DIRECTIONS: Output each record exactly as given. Leave out every picture.

=====

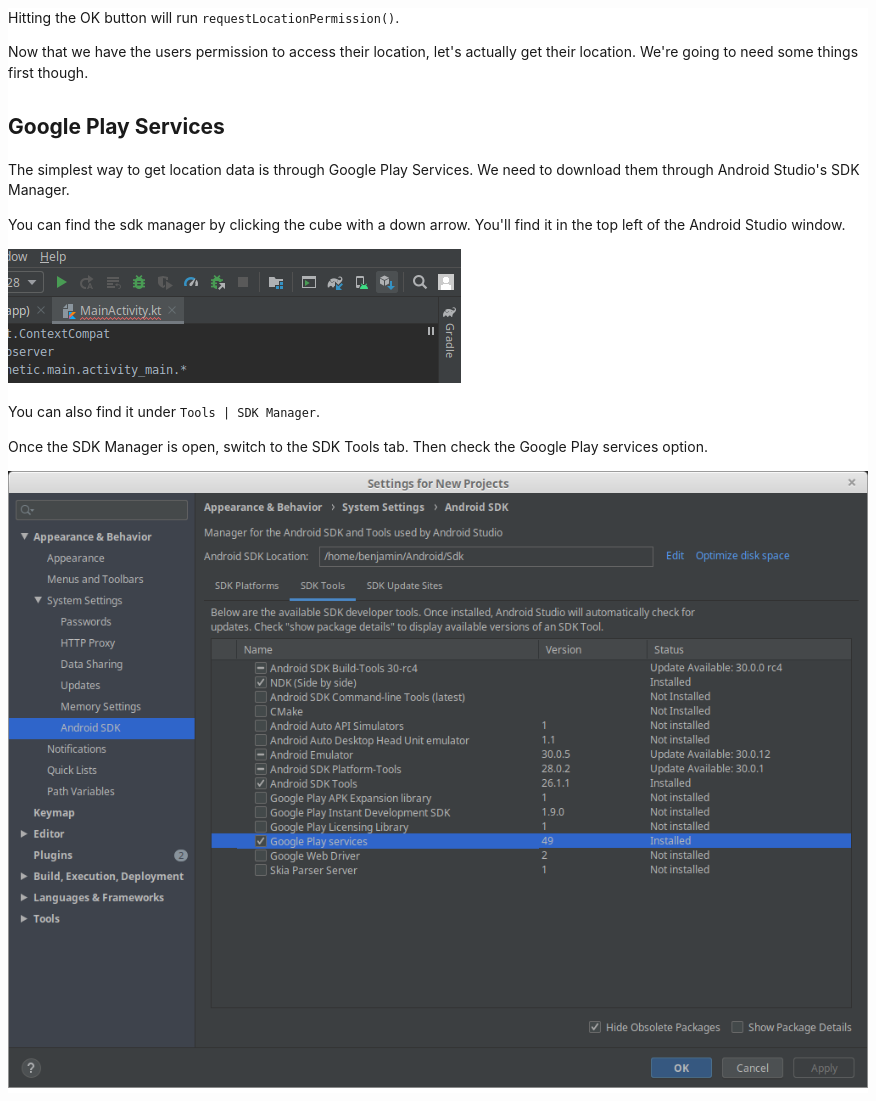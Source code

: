 Hitting the OK button will run `requestLocationPermission()`.

Now that we have the users permission to access their location, let's actually get their location. We're going to need some things first though.

## Google Play Services

The simplest way to get location data is through Google Play Services. We need to download them through Android Studio's SDK Manager.

<div class="note">

You can find the sdk manager by clicking the cube with a down arrow. You'll find it in the top left of the Android Studio window.

![](./sdk-manager-button.png)

You can also find it under `Tools | SDK Manager`.

</div>

Once the SDK Manager is open, switch to the SDK Tools tab. Then check the Google Play services option.

![](./google-play-services.png)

=====

YOUR SOLUTION:
Source code

: Hitting the OK button will run `requestLocationPermission()`.

Now that we have the users permission to access their location, let's actually get their location. We're going to need some things first though.

## Google Play Services

The simplest way to get location data is through Google Play Services. We need to download them through Android Studio's SDK Manager.

<div class="note">

You can find the sdk manager by clicking the cube with a down arrow. You'll find it in the top left of the Android Studio window.

![](./sdk-manager-button.png)

You can also find it under `Tools | SDK Manager`.

</div>

Once the SDK Manager is open, switch to the SDK Tools tab. Then check the Google Play services option.

![](./google-play-services.png)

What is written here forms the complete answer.